Лукас Ромер был одет в отлично пошитый однобортный темно-синий костюм, рубашку кремового цвета. Под ней виднелся темный, красно-коричневый трикотажный галстук. Его улыбка оказалась такой же белоснежной и безукоризненной, какой ее и описывала моя мать, только теперь в глубине его рта золотом блестел дорогой мост. Лорд Мэнсфилд был плешив, довольно длинные, смазанные маслом волосы над его ушами были зачесаны прилизанными прядями. Несмотря на свою стройность, он слегка сутулился. Привлекательность, которой он когда-то отличался, все еще просматривалась в этом семидесятисемилетнем человеке призрачным воспоминанием: при определенном освещении было бы трудно определить его возраст — Лукас Ромер был, по-моему, все еще симпатичным пожилым человеком. Я уселась в передвинутое мною кресло, пока он сам не захотел сесть туда или жестом не пригласил меня сесть в другое место.
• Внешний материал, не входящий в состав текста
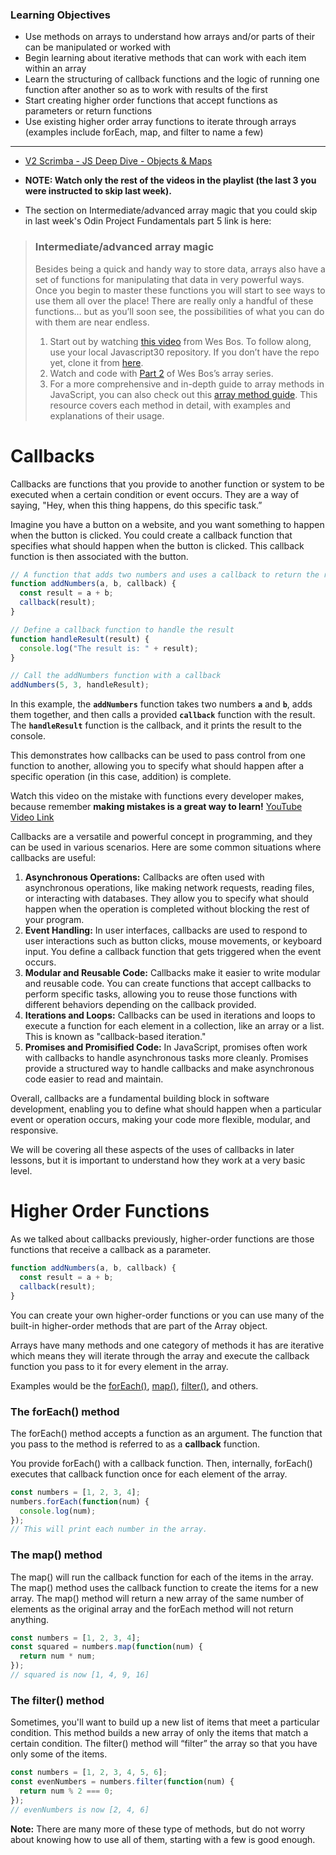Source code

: ### Learning Objectives
 - Use methods on arrays to understand how arrays and/or parts of their can be manipulated or worked with
 - Begin learning about iterative methods that can work with each item within an array
 - Learn the structuring of callback functions and the logic of running one function after another so as to work with results of the first
 - Start creating higher order functions that accept functions as parameters or return functions
 - Use existing higher order array functions to iterate through arrays (examples include forEach, map, and filter to name a few)

***

- [V2 Scrimba - JS Deep Dive - Objects & Maps](https://v2.scrimba.com/javascript-deep-dive-c0a/~01d)
- **NOTE: Watch only the rest of the videos in the playlist (the last 3 you were instructed to skip last week).**

- The section on Intermediate/advanced array magic that you could skip in last week's Odin Project Fundamentals part 5 link is here:

> ### Intermediate/advanced array magic
>
> Besides being a quick and handy way to store data, arrays also have a set of functions for manipulating that data in very powerful ways. Once you begin to master these functions you will start to see ways to use them all over the place! There are really only a handful of these functions… but as you’ll soon see, the possibilities of what you can do with them are near endless.
>
> 1. Start out by watching [this video](https://www.youtube.com/watch?v=HB1ZC7czKRs) from Wes Bos. To follow along, use your local Javascript30 repository. If you don’t have the repo yet, clone it from [here](https://github.com/wesbos/JavaScript30).
> 2. Watch and code with [Part 2](https://www.youtube.com/watch?v=QNmRfyNg1lw) of Wes Bos’s array series.
> 3. For a more comprehensive and in-depth guide to array methods in JavaScript, you can also check out this [array method guide](https://javascript.info/array-methods). This resource covers each method in detail, with examples and explanations of their usage.

# Callbacks

Callbacks are functions that you provide to another function or system to be executed when a certain condition or event occurs. They are a way of saying, "Hey, when this thing happens, do this specific task.”

Imagine you have a button on a website, and you want something to happen when the button is clicked. You could create a callback function that specifies what should happen when the button is clicked. This callback function is then associated with the button.

```jsx
// A function that adds two numbers and uses a callback to return the result
function addNumbers(a, b, callback) {
  const result = a + b;
  callback(result);
}

// Define a callback function to handle the result
function handleResult(result) {
  console.log("The result is: " + result);
}

// Call the addNumbers function with a callback
addNumbers(5, 3, handleResult);
```

In this example, the **`addNumbers`** function takes two numbers **`a`** and **`b`**, adds them together, and then calls a provided **`callback`** function with the result. The **`handleResult`** function is the callback, and it prints the result to the console.

This demonstrates how callbacks can be used to pass control from one function to another, allowing you to specify what should happen after a specific operation (in this case, addition) is complete.

Watch this video on the mistake with functions every developer makes, because remember **making mistakes is a great way to learn!** [YouTube Video Link](https://www.youtube.com/watch?v=7UMuJMiNjSk&t=98s)

Callbacks are a versatile and powerful concept in programming, and they can be used in various scenarios. Here are some common situations where callbacks are useful:

1. **Asynchronous Operations:** Callbacks are often used with asynchronous operations, like making network requests, reading files, or interacting with databases. They allow you to specify what should happen when the operation is completed without blocking the rest of your program.
2. **Event Handling:** In user interfaces, callbacks are used to respond to user interactions such as button clicks, mouse movements, or keyboard input. You define a callback function that gets triggered when the event occurs.
3. **Modular and Reusable Code:** Callbacks make it easier to write modular and reusable code. You can create functions that accept callbacks to perform specific tasks, allowing you to reuse those functions with different behaviors depending on the callback provided.
4. **Iterations and Loops:** Callbacks can be used in iterations and loops to execute a function for each element in a collection, like an array or a list. This is known as "callback-based iteration."
5. **Promises and Promisified Code:** In JavaScript, promises often work with callbacks to handle asynchronous tasks more cleanly. Promises provide a structured way to handle callbacks and make asynchronous code easier to read and maintain.

Overall, callbacks are a fundamental building block in software development, enabling you to define what should happen when a particular event or operation occurs, making your code more flexible, modular, and responsive.

We will be covering all these aspects of the uses of callbacks in later lessons, but it is important to understand how they work at a very basic level.

# Higher Order Functions

As we talked about callbacks previously, higher-order functions are those functions that receive a callback as a parameter.

```jsx
function addNumbers(a, b, callback) {
  const result = a + b;
  callback(result);
}
```

You can create your own higher-order functions or you can use many of the built-in higher-order methods that are part of the Array object.

Arrays have many methods and one category of methods it has are iterative which means they will iterate through the array and execute the callback function you pass to it for every element in the array.

Examples would be the [forEach()](https://javascript.info/array-methods#iterate-foreach), [map()](https://javascript.info/array-methods#map), [filter()](https://javascript.info/array-methods#filter), and others.

### The forEach() method

The forEach() method accepts a function as an argument. The function that you pass to the method is referred to as a **callback** function. 

You provide forEach() with a callback function. Then, internally, forEach() executes that callback function once for each element of the array. 

```jsx
const numbers = [1, 2, 3, 4];
numbers.forEach(function(num) {
  console.log(num);
});
// This will print each number in the array.
```

### The map() method

The map() will run the callback function for each of the items in the array. The map() method uses the callback function to create the items for a new array. The map() method will return a new array of the same number of elements as the original array and the forEach method will not return anything.

```jsx
const numbers = [1, 2, 3, 4];
const squared = numbers.map(function(num) {
  return num * num;
});
// squared is now [1, 4, 9, 16]
```

### The filter() method

Sometimes, you'll want to build up a new list of items that meet a particular condition. This method builds a new array of only the items that match a certain condition. The filter() method will “filter” the array so that you have only some of the items.

```jsx
const numbers = [1, 2, 3, 4, 5, 6];
const evenNumbers = numbers.filter(function(num) {
  return num % 2 === 0;
});
// evenNumbers is now [2, 4, 6]
```

**Note:**  There are many more of these type of methods, but do not worry about knowing how to use all of them, starting with a few is good enough.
Ромер выбрал себе место как можно дальше от меня и спросил, не хочу ли я чаю.
— Я бы не возражала и против чего-нибудь алкогольного, — сказала я, — если, конечно, такое позволено в дамской гостиной.
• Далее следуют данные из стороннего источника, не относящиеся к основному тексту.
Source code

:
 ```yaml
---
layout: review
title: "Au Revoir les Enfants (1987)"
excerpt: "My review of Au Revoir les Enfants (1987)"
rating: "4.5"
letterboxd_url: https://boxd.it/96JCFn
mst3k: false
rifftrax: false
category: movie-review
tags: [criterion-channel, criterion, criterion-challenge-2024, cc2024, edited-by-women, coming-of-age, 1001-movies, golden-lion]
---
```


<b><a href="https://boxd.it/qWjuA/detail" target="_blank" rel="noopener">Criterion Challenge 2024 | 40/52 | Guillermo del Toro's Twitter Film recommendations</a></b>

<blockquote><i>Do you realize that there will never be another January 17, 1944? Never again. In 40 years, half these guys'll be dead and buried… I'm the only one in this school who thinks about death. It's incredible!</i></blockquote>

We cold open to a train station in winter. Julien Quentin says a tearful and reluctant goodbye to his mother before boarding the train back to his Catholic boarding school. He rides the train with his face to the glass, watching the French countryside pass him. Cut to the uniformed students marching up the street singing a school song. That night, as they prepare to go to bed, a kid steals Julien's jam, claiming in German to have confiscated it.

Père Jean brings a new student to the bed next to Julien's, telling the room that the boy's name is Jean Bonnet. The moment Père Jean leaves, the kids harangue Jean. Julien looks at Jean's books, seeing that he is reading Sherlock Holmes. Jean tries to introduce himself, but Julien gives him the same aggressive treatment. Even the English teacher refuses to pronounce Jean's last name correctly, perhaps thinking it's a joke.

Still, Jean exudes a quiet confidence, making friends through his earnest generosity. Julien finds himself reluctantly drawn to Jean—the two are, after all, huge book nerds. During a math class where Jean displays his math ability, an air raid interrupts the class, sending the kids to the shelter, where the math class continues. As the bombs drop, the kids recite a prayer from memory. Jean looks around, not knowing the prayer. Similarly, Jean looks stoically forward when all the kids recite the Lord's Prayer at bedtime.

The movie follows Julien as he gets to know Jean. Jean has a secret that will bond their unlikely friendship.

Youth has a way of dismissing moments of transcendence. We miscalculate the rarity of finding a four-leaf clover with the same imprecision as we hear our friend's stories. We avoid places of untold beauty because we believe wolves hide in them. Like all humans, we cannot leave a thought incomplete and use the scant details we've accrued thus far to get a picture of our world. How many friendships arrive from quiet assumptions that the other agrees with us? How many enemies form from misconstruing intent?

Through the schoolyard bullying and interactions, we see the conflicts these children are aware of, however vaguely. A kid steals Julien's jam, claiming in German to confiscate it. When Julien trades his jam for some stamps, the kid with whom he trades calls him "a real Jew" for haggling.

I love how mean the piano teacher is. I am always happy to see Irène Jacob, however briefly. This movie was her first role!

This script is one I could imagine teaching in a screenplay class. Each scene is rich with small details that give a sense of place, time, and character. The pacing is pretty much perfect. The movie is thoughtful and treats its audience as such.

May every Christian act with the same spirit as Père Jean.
— Да, разумеется, — ответил он. — Здесь, в «Бриджесе», мы очень терпимы.
Он потянулся и нажал на электрический звонок на краю кофейного столика, и тут же, почти мгновенно, официант в белой тужурке появился в комнате с серебряным подносом под мышкой.
— Что вы будете пить, мисс Мартин?
— Гилмартин.
— Извините меня — старческое слабоумие — мисс Гилмартин. Что вы предпочитаете?
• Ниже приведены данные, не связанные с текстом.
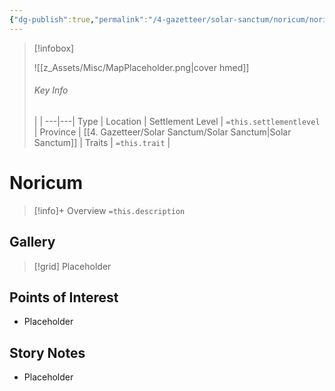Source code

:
 ```yaml
---
{"dg-publish":true,"permalink":"/4-gazetteer/solar-sanctum/noricum/noricum/"}
---
```



> [!infobox]
> 
> ![[z_Assets/Misc/MapPlaceholder.png\|cover hmed]]
> ###### Key Info
>  |   |
> ---|---|
> Type | Location |
> Settlement Level | `=this.settlementlevel` |
> Province | [[4. Gazetteer/Solar Sanctum/Solar Sanctum\|Solar Sanctum]] |
> Traits | `=this.trait` |

# Noricum

> [!info]+ Overview
> `=this.description`

## Gallery

>[!grid]
>Placeholder


## Points of Interest

- Placeholder

## Story Notes

- Placeholder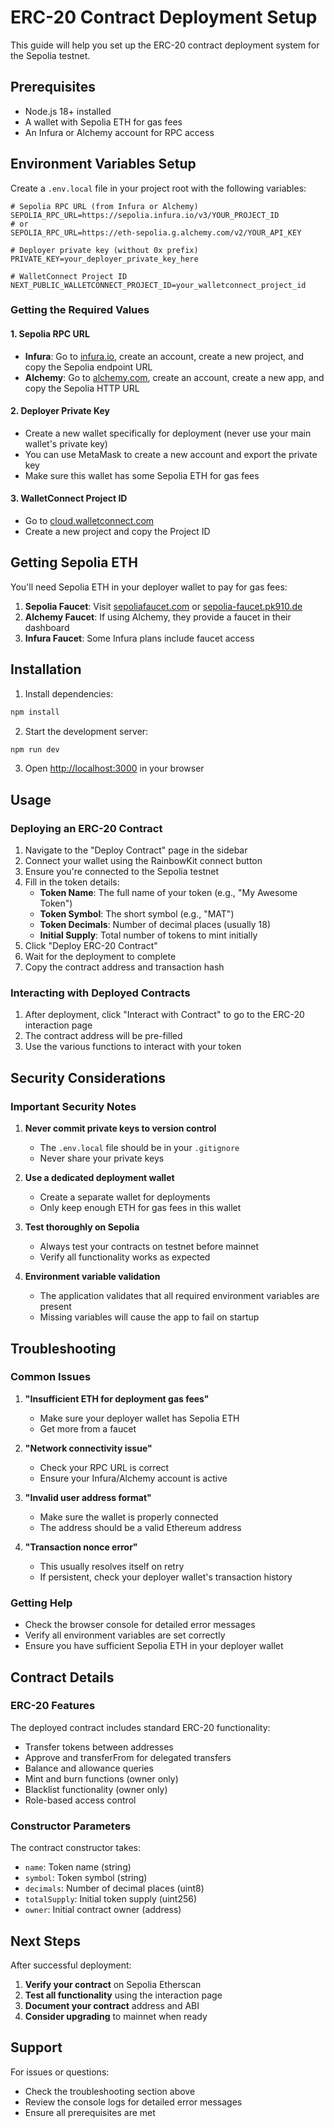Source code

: # ERC-20 Contract Deployment Setup

This guide will help you set up the ERC-20 contract deployment system for the Sepolia testnet.

## Prerequisites

- Node.js 18+ installed
- A wallet with Sepolia ETH for gas fees
- An Infura or Alchemy account for RPC access

## Environment Variables Setup

Create a `.env.local` file in your project root with the following variables:

```env
# Sepolia RPC URL (from Infura or Alchemy)
SEPOLIA_RPC_URL=https://sepolia.infura.io/v3/YOUR_PROJECT_ID
# or
SEPOLIA_RPC_URL=https://eth-sepolia.g.alchemy.com/v2/YOUR_API_KEY

# Deployer private key (without 0x prefix)
PRIVATE_KEY=your_deployer_private_key_here

# WalletConnect Project ID
NEXT_PUBLIC_WALLETCONNECT_PROJECT_ID=your_walletconnect_project_id
```

### Getting the Required Values

#### 1. Sepolia RPC URL

- **Infura**: Go to [infura.io](https://infura.io), create an account, create a new project, and copy the Sepolia endpoint URL
- **Alchemy**: Go to [alchemy.com](https://alchemy.com), create an account, create a new app, and copy the Sepolia HTTP URL

#### 2. Deployer Private Key

- Create a new wallet specifically for deployment (never use your main wallet's private key)
- You can use MetaMask to create a new account and export the private key
- Make sure this wallet has some Sepolia ETH for gas fees

#### 3. WalletConnect Project ID

- Go to [cloud.walletconnect.com](https://cloud.walletconnect.com)
- Create a new project and copy the Project ID

## Getting Sepolia ETH

You'll need Sepolia ETH in your deployer wallet to pay for gas fees:

1. **Sepolia Faucet**: Visit [sepoliafaucet.com](https://sepoliafaucet.com) or [sepolia-faucet.pk910.de](https://sepolia-faucet.pk910.de)
2. **Alchemy Faucet**: If using Alchemy, they provide a faucet in their dashboard
3. **Infura Faucet**: Some Infura plans include faucet access

## Installation

1. Install dependencies:

```bash
npm install
```

2. Start the development server:

```bash
npm run dev
```

3. Open [http://localhost:3000](http://localhost:3000) in your browser

## Usage

### Deploying an ERC-20 Contract

1. Navigate to the "Deploy Contract" page in the sidebar
2. Connect your wallet using the RainbowKit connect button
3. Ensure you're connected to the Sepolia testnet
4. Fill in the token details:
    - **Token Name**: The full name of your token (e.g., "My Awesome Token")
    - **Token Symbol**: The short symbol (e.g., "MAT")
    - **Token Decimals**: Number of decimal places (usually 18)
    - **Initial Supply**: Total number of tokens to mint initially
5. Click "Deploy ERC-20 Contract"
6. Wait for the deployment to complete
7. Copy the contract address and transaction hash

### Interacting with Deployed Contracts

1. After deployment, click "Interact with Contract" to go to the ERC-20 interaction page
2. The contract address will be pre-filled
3. Use the various functions to interact with your token

## Security Considerations

### Important Security Notes

1. **Never commit private keys to version control**

    - The `.env.local` file should be in your `.gitignore`
    - Never share your private keys

2. **Use a dedicated deployment wallet**

    - Create a separate wallet for deployments
    - Only keep enough ETH for gas fees in this wallet

3. **Test thoroughly on Sepolia**

    - Always test your contracts on testnet before mainnet
    - Verify all functionality works as expected

4. **Environment variable validation**
    - The application validates that all required environment variables are present
    - Missing variables will cause the app to fail on startup

## Troubleshooting

### Common Issues

1. **"Insufficient ETH for deployment gas fees"**

    - Make sure your deployer wallet has Sepolia ETH
    - Get more from a faucet

2. **"Network connectivity issue"**

    - Check your RPC URL is correct
    - Ensure your Infura/Alchemy account is active

3. **"Invalid user address format"**

    - Make sure the wallet is properly connected
    - The address should be a valid Ethereum address

4. **"Transaction nonce error"**
    - This usually resolves itself on retry
    - If persistent, check your deployer wallet's transaction history

### Getting Help

- Check the browser console for detailed error messages
- Verify all environment variables are set correctly
- Ensure you have sufficient Sepolia ETH in your deployer wallet

## Contract Details

### ERC-20 Features

The deployed contract includes standard ERC-20 functionality:

- Transfer tokens between addresses
- Approve and transferFrom for delegated transfers
- Balance and allowance queries
- Mint and burn functions (owner only)
- Blacklist functionality (owner only)
- Role-based access control

### Constructor Parameters

The contract constructor takes:

- `name`: Token name (string)
- `symbol`: Token symbol (string)
- `decimals`: Number of decimal places (uint8)
- `totalSupply`: Initial token supply (uint256)
- `owner`: Initial contract owner (address)

## Next Steps

After successful deployment:

1. **Verify your contract** on Sepolia Etherscan
2. **Test all functionality** using the interaction page
3. **Document your contract** address and ABI
4. **Consider upgrading** to mainnet when ready

## Support

For issues or questions:

- Check the troubleshooting section above
- Review the console logs for detailed error messages
- Ensure all prerequisites are met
— Виски с содовой, пожалуйста. Большую порцию.
— А здесь маленьких и не подают.
Он повернулся к официанту.
— Для меня — томатный сок, Борис. Немного сельдерейной соли и без «вустера». — И пояснил мне: — У нас есть только сорта «Джей энд Би» и «Беллз».
— В таком случае «Беллз». — Я и понятия не имела, что такое «Джей энд Би».
— Слушаюсь, ваша светлость, — ответил официант и вышел.
— Должен сказать, что я ждал этой встречи, — произнес Ромер с явным лицемерием. — В моем возрасте чувствуешь себя совершенно забытым. А тут вдруг звонят из газеты и просят об интервью. Неожиданно, но приятно. «Обсервер», не так ли?
— «Телеграф».
— Великолепно. А кто, между прочим, ваш редактор? Вы знаете Тоби Литтон-Фрая?
— Нет, я работаю с Робертом Йорком, — ответила я быстро и спокойно.
— Роберт Йорк… Я позвоню Тоби и спрошу о нем. — Он улыбнулся. — Мне было бы интересно знать, кто будет вас править.
Принесли наши напитки. Борис подал их на бумажных подставках вместе с дополнительным блюдцем с орешками.
— Убери это, Борис, — велел Ромер. — Виски и орешки — нет, нет, нет. — Он ухмыльнулся. — Когда они только научатся?!
Стоило официанту уйти, как настроение лорда Мэнсфилда моментально переменилось. Мне трудно точно определить почему, но притворное обаяние и учтивость Ромера, казалось, покинули комнату вместе с Борисом и орешками. Улыбка все еще оставалась, но притворство исчезло: взгляд был прямой, любопытный и слегка враждебный.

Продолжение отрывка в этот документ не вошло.